Acessibilidade no transporte público

acessibilidade no transporte publico

Pessoas com deficiência ou com mobilidade reduzida têm saído de casa cada vez mais. Em função disso, é grande a demanda por acessibilidade no transporte público, e só tende a crescer.

Há poucas décadas, no Brasil, ônibus ou metrô acessíveis não passavam de uma ideia distante, e foi necessário muito empenho para que a transformação acontecesse na acessibilidade no transporte público.

Como adquiri uma deficiência física no início dos anos 1970, não só acompanhei essas mudanças como fui fortemente impactada por elas. Quando comecei a usar ônibus, a palavra “acessibilidade” ainda não fazia parte do vocabulário.

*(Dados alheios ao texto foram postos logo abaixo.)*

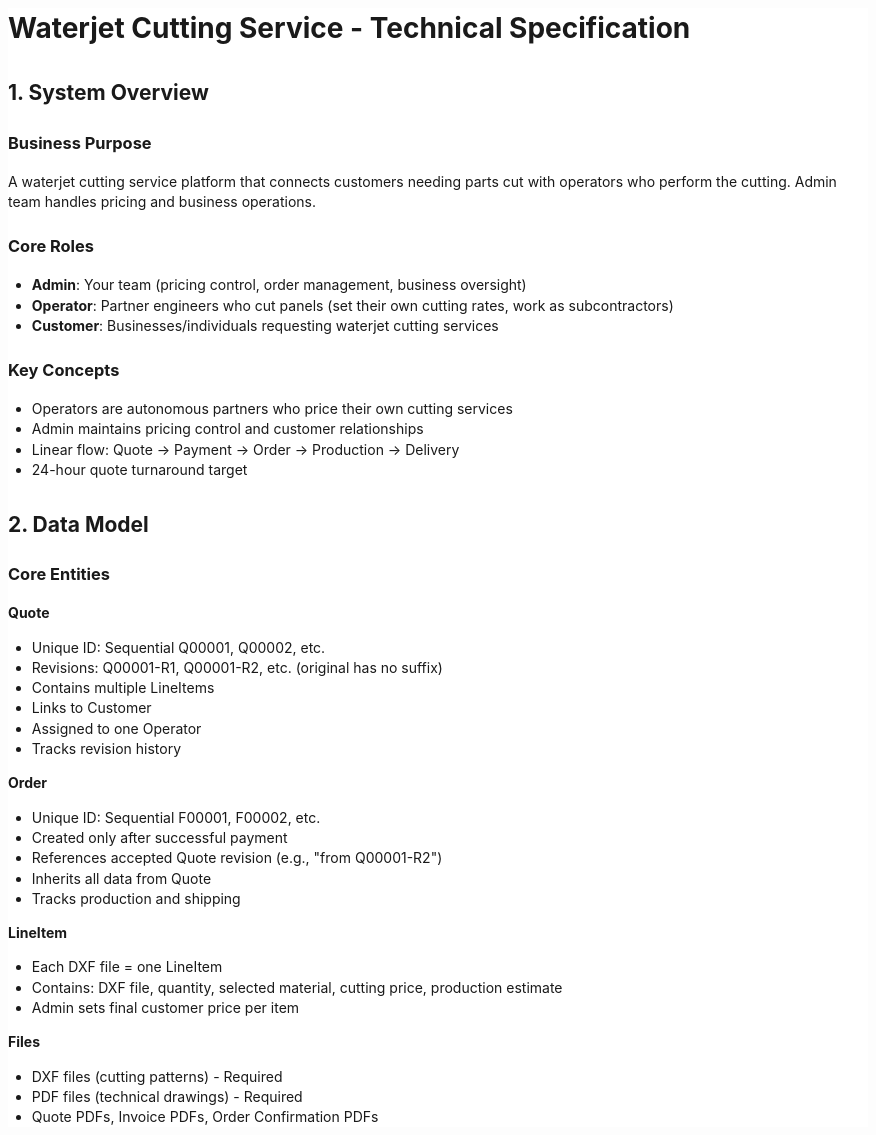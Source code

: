# Waterjet Cutting Service - Technical Specification

## 1. System Overview

### Business Purpose
A waterjet cutting service platform that connects customers needing parts cut with operators who perform the cutting. Admin team handles pricing and business operations.

### Core Roles
- **Admin**: Your team (pricing control, order management, business oversight)
- **Operator**: Partner engineers who cut panels (set their own cutting rates, work as subcontractors)
- **Customer**: Businesses/individuals requesting waterjet cutting services

### Key Concepts
- Operators are autonomous partners who price their own cutting services
- Admin maintains pricing control and customer relationships
- Linear flow: Quote → Payment → Order → Production → Delivery
- 24-hour quote turnaround target

## 2. Data Model

### Core Entities

**Quote**
- Unique ID: Sequential Q00001, Q00002, etc.
- Revisions: Q00001-R1, Q00001-R2, etc. (original has no suffix)
- Contains multiple LineItems
- Links to Customer
- Assigned to one Operator
- Tracks revision history

**Order**
- Unique ID: Sequential F00001, F00002, etc.
- Created only after successful payment
- References accepted Quote revision (e.g., "from Q00001-R2")
- Inherits all data from Quote
- Tracks production and shipping

**LineItem**
- Each DXF file = one LineItem
- Contains: DXF file, quantity, selected material, cutting price, production estimate
- Admin sets final customer price per item

**Files**
- DXF files (cutting patterns) - Required
- PDF files (technical drawings) - Required
- Quote PDFs, Invoice PDFs, Order Confirmation PDFs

Pessoas com deficiência viviam reclusas no lar ou em instituições, e eu era das poucas que ousavam enfrentar os ônibus de piso alto, a princípio carregada por minha mãe, quando eu era criança. Já no final da adolescência, passei a me aventurar sozinha, com ajuda de quem estava nos pontos de parada.

Era uma tarefa desafiadora para uma jovem de 1,50m que usava órtese (aparelho ortopédico) e muletas canadenses (aquelas que se apoiam no antebraço). O degrau tinha quase a metade da minha altura! Precisava contar com a boa vontade do motorista, a fim de que parasse bem próximo ao meio-fio, de forma a diminuir a elevação, assim como dos usuários, para me ajudar a ter sucesso naquele esporte de aventura.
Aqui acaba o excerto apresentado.